[Saved data entries]
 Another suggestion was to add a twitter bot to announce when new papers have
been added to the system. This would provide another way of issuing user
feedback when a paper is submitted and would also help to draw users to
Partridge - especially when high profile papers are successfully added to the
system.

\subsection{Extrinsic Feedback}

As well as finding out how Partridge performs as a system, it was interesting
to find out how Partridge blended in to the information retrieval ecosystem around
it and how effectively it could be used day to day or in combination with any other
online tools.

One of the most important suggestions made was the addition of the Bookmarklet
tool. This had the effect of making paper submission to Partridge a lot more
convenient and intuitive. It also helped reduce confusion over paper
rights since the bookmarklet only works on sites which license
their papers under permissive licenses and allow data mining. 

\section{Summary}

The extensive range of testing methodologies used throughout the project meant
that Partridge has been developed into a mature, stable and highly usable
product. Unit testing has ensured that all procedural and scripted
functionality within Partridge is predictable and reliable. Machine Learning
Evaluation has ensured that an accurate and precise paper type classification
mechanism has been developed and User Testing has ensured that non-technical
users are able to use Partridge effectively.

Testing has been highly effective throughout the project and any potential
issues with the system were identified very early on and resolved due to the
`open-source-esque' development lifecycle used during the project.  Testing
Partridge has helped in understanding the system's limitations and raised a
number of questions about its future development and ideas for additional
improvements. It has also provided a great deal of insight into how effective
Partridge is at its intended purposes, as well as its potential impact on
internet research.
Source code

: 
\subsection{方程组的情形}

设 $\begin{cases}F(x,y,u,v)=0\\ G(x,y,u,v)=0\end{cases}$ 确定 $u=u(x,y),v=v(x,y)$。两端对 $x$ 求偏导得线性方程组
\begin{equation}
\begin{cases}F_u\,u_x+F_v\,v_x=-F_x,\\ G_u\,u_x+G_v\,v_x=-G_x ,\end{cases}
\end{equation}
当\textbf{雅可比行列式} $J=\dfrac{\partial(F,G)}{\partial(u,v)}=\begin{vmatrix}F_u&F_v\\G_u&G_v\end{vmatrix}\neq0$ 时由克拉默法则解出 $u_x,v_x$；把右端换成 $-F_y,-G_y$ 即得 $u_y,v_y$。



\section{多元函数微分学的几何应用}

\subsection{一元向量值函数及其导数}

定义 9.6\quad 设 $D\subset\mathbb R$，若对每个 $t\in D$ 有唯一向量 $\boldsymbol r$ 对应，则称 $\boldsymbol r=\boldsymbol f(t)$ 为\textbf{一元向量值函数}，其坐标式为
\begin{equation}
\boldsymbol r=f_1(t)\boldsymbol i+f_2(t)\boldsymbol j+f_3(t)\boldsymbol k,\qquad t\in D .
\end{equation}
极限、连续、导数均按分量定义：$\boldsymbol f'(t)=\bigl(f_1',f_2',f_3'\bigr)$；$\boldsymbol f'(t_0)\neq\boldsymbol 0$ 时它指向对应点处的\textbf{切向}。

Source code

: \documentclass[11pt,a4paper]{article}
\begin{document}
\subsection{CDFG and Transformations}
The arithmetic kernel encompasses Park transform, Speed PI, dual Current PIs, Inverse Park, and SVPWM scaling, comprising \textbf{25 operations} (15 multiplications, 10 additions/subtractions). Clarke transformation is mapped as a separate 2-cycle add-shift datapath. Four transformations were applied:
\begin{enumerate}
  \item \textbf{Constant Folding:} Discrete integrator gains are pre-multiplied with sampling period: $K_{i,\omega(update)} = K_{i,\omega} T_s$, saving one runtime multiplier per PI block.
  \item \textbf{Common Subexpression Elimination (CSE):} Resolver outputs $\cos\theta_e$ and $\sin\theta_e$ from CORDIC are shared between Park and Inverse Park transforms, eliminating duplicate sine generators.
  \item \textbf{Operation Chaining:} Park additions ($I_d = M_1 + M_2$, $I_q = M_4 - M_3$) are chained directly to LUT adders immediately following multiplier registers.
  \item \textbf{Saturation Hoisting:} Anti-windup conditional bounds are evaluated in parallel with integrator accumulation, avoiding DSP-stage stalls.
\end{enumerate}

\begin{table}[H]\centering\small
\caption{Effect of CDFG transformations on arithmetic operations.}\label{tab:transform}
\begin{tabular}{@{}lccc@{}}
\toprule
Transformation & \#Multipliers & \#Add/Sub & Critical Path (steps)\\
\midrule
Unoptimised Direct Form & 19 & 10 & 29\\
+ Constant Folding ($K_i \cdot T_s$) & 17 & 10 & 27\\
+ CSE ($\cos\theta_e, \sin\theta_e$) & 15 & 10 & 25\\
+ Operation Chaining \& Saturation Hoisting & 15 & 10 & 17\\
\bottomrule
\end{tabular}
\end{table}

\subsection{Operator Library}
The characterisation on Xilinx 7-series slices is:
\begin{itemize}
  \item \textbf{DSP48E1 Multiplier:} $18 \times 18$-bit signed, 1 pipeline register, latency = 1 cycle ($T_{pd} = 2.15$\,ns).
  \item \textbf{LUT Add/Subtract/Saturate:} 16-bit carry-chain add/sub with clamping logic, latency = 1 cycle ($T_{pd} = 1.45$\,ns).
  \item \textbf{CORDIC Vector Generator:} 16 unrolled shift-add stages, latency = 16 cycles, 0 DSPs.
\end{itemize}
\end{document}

To do
Scan the data above for the string "operations". Copy every line in which it appears.

Response
The arithmetic kernel encompasses Park transform, Speed PI, dual Current PIs, Inverse Park, and SVPWM scaling, comprising \textbf{25 operations} (15 multiplications, 10 additions/subtractions). Clarke transformation is mapped as a separate 2-cycle add-shift datapath. Four transformations were applied:
\caption{Effect of CDFG transformations on arithmetic operations.}\label{tab:transform}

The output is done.